简体   繁体   中英

c++ inheritance, constructor real caller

I have class A:

class A
{
    A(const String& name)
    {
        doSomething1();
    }
}

and I have also class B

class B : A
{
    B(const String& name): A(name)
    {
        doSomething2();
    }
}

So if I call B() it will call also A() and it will result with 2x calls doSomething(). Is there any way how to discover in A`s constructor that it is called directly like: A() and when indirectly: B() ?

Thanks

EDIT: Well ok, it is not the same method doSomething() it is more like doSomething1() and doSomething2() but I want call the most outside function so if A has doSomething1() and B doSomething2(), after call B() I want to execute just doSomething2()

In general there's no way to discover from a base class if the object you're referring to is of a derived type.

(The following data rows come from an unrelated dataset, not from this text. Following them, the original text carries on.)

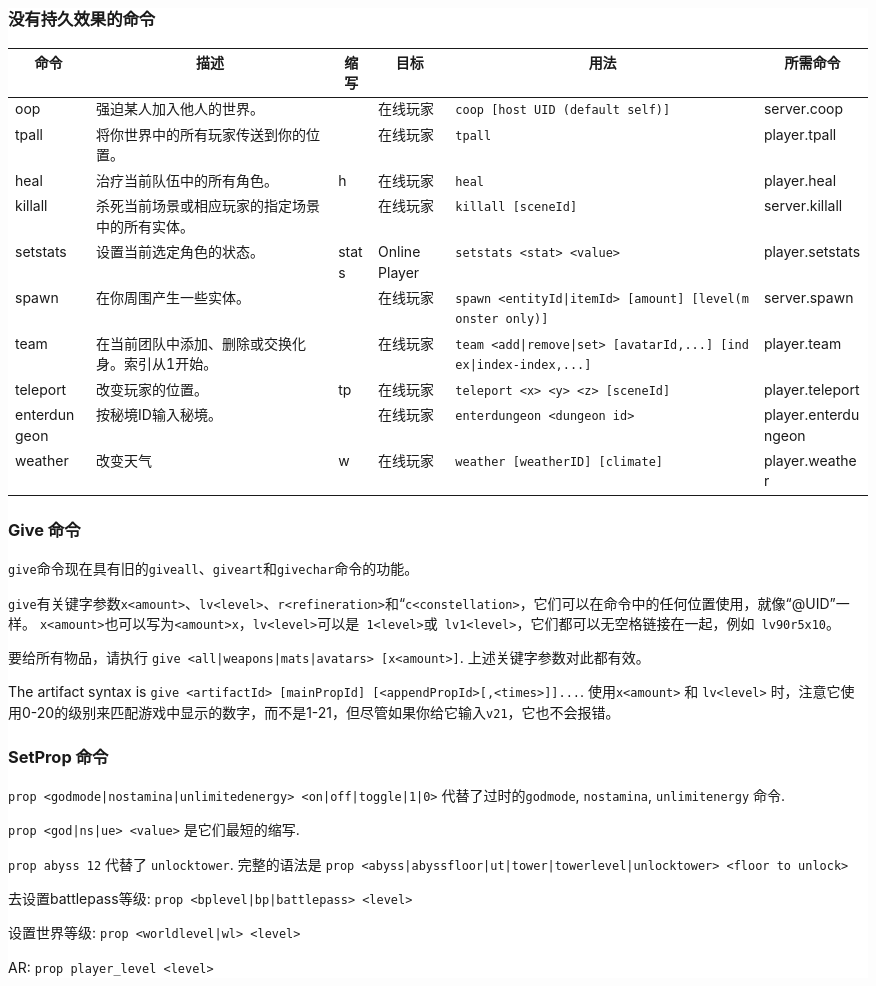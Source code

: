 ### 没有持久效果的命令
| 命令         | 描述                                            | 缩写  | 目标          | 用法                                                         | 所需命令            |
| ------------ | ----------------------------------------------- | ----- | ------------- | ------------------------------------------------------------ | ------------------- |
| oop          | 强迫某人加入他人的世界。                        |       | 在线玩家      | `coop [host UID (default self)]`                             | server.coop         |
| tpall        | 将你世界中的所有玩家传送到你的位置。            |       | 在线玩家      | `tpall`                                                      | player.tpall        |
| heal         | 治疗当前队伍中的所有角色。                      | h     | 在线玩家      | `heal`                                                       | player.heal         |
| killall      | 杀死当前场景或相应玩家的指定场景中的所有实体。  |       | 在线玩家      | `killall [sceneId]`                                          | server.killall      |
| setstats     | 设置当前选定角色的状态。                        | stats | Online Player | `setstats <stat> <value>`                                    | player.setstats     |
| spawn        | 在你周围产生一些实体。                          |       | 在线玩家      | `spawn <entityId\|itemId> [amount] [level(monster only)]`    | server.spawn        |
| team         | 在当前团队中添加、删除或交换化身。索引从1开始。 |       | 在线玩家      | `team <add\|remove\|set> [avatarId,...] [index\|index-index,...]` | player.team         |
| teleport     | 改变玩家的位置。                                | tp    | 在线玩家      | `teleport <x> <y> <z> [sceneId]`                             | player.teleport     |
| enterdungeon | 按秘境ID输入秘境。                              |       | 在线玩家      | `enterdungeon <dungeon id>`                                  | player.enterdungeon |
| weather      | 改变天气                                        | w     | 在线玩家      | `weather [weatherID] [climate]`                              | player.weather      |

### Give 命令
`give`命令现在具有旧的`giveall`、`giveart`和`givechar`命令的功能。

`give`有关键字参数`x<amount>`、`lv<level>`、`r<refineration>`和“`c<constellation>`，它们可以在命令中的任何位置使用，就像“@UID”一样。
`x<amount>`也可以写为`<amount>x`，`lv<level>`可以是` 1<level>`或` lv1<level>`，它们都可以无空格链接在一起，例如` lv90r5x10`。

要给所有物品，请执行 `give <all|weapons|mats|avatars> [x<amount>]`. 上述关键字参数对此都有效。

The artifact syntax is `give <artifactId> [mainPropId] [<appendPropId>[,<times>]]...`. 使用`x<amount>` 和 `lv<level>` 时，注意它使用0-20的级别来匹配游戏中显示的数字，而不是1-21，但尽管如果你给它输入`v21`，它也不会报错。

### SetProp 命令
`prop <godmode|nostamina|unlimitedenergy> <on|off|toggle|1|0>` 代替了过时的`godmode`, `nostamina`, `unlimitenergy` 命令.

`prop <god|ns|ue> <value>` 是它们最短的缩写.

`prop abyss 12` 代替了 `unlocktower`. 完整的语法是 `prop <abyss|abyssfloor|ut|tower|towerlevel|unlocktower> <floor to unlock>` 

去设置battlepass等级: `prop <bplevel|bp|battlepass> <level>`

设置世界等级: `prop <worldlevel|wl> <level>`

AR: `prop player_level <level>`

Anyway your design is most likely flawed, something like this could also work:

#include <iostream>
#include <string>
using namespace std;

class A
{
public:
    A(const string& name)
    {
        doSomethingFromA();
    }

    void doSomethingFromA() {
        cout << "called from A" << endl;
    };
protected:
   A(const string& name, bool fromB)
   {
       doSomethingFromB();
   }

   void doSomethingFromB() {
        cout << "called from B" << endl;
    };
};

class B : public A
{
    public:
    B(const string& name): A(name, true)
    {
    }

};


int main() {

    A obj1("str");

    B obj2("str");

    return 0;
}

http://ideone.com/jj8Df1

by exploiting the visibility of constructors you might pass additional info to the base class. Otherwise I'd advice using a slightly modified CRTP that renders your base class aware of the object itself (they become an entire different entity).

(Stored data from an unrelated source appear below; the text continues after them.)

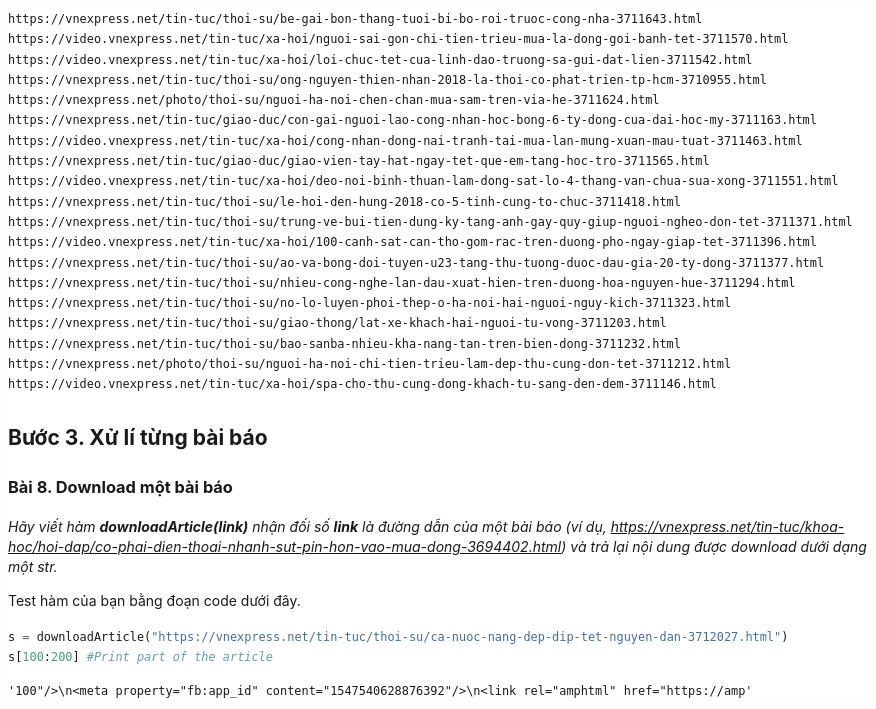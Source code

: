     https://vnexpress.net/tin-tuc/thoi-su/be-gai-bon-thang-tuoi-bi-bo-roi-truoc-cong-nha-3711643.html
    https://video.vnexpress.net/tin-tuc/xa-hoi/nguoi-sai-gon-chi-tien-trieu-mua-la-dong-goi-banh-tet-3711570.html
    https://video.vnexpress.net/tin-tuc/xa-hoi/loi-chuc-tet-cua-linh-dao-truong-sa-gui-dat-lien-3711542.html
    https://vnexpress.net/tin-tuc/thoi-su/ong-nguyen-thien-nhan-2018-la-thoi-co-phat-trien-tp-hcm-3710955.html
    https://vnexpress.net/photo/thoi-su/nguoi-ha-noi-chen-chan-mua-sam-tren-via-he-3711624.html
    https://vnexpress.net/tin-tuc/giao-duc/con-gai-nguoi-lao-cong-nhan-hoc-bong-6-ty-dong-cua-dai-hoc-my-3711163.html
    https://video.vnexpress.net/tin-tuc/xa-hoi/cong-nhan-dong-nai-tranh-tai-mua-lan-mung-xuan-mau-tuat-3711463.html
    https://vnexpress.net/tin-tuc/giao-duc/giao-vien-tay-hat-ngay-tet-que-em-tang-hoc-tro-3711565.html
    https://video.vnexpress.net/tin-tuc/xa-hoi/deo-noi-binh-thuan-lam-dong-sat-lo-4-thang-van-chua-sua-xong-3711551.html
    https://vnexpress.net/tin-tuc/thoi-su/le-hoi-den-hung-2018-co-5-tinh-cung-to-chuc-3711418.html
    https://vnexpress.net/tin-tuc/thoi-su/trung-ve-bui-tien-dung-ky-tang-anh-gay-quy-giup-nguoi-ngheo-don-tet-3711371.html
    https://video.vnexpress.net/tin-tuc/xa-hoi/100-canh-sat-can-tho-gom-rac-tren-duong-pho-ngay-giap-tet-3711396.html
    https://vnexpress.net/tin-tuc/thoi-su/ao-va-bong-doi-tuyen-u23-tang-thu-tuong-duoc-dau-gia-20-ty-dong-3711377.html
    https://vnexpress.net/tin-tuc/thoi-su/nhieu-cong-nghe-lan-dau-xuat-hien-tren-duong-hoa-nguyen-hue-3711294.html
    https://vnexpress.net/tin-tuc/thoi-su/no-lo-luyen-phoi-thep-o-ha-noi-hai-nguoi-nguy-kich-3711323.html
    https://vnexpress.net/tin-tuc/thoi-su/giao-thong/lat-xe-khach-hai-nguoi-tu-vong-3711203.html
    https://vnexpress.net/tin-tuc/thoi-su/bao-sanba-nhieu-kha-nang-tan-tren-bien-dong-3711232.html
    https://vnexpress.net/photo/thoi-su/nguoi-ha-noi-chi-tien-trieu-lam-dep-thu-cung-don-tet-3711212.html
    https://video.vnexpress.net/tin-tuc/xa-hoi/spa-cho-thu-cung-dong-khach-tu-sang-den-dem-3711146.html
    

## Bước 3. Xử lí từng bài báo

### Bài 8. Download một bài báo

*Hãy viết hàm **downloadArticle(link)** nhận đối số **link** là đường dẫn của một bài báo (ví dụ, https://vnexpress.net/tin-tuc/khoa-hoc/hoi-dap/co-phai-dien-thoai-nhanh-sut-pin-hon-vao-mua-dong-3694402.html) và trả lại nội dung được download dưới dạng một str.*

Test hàm của bạn bằng đoạn code dưới đây.


```python
s = downloadArticle("https://vnexpress.net/tin-tuc/thoi-su/ca-nuoc-nang-dep-dip-tet-nguyen-dan-3712027.html")
s[100:200] #Print part of the article
```




    '100"/>\n<meta property="fb:app_id" content="1547540628876392"/>\n<link rel="amphtml" href="https://amp'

You could have two overloads of doSomething as follow but...

void doSomething(A*);
void doSomething(B*);

And on the call site you do:

doSomething(this);

( this is either A* or B* so it will call the appropriate function.)

class A
{
    A(const String& name)
    {
        doSomething(this);
    }
}

class B : A
{
    B(const String& name): A(name)
    {
        doSomething(this);
    }
}

But , as other said in the comment, you have a design issue!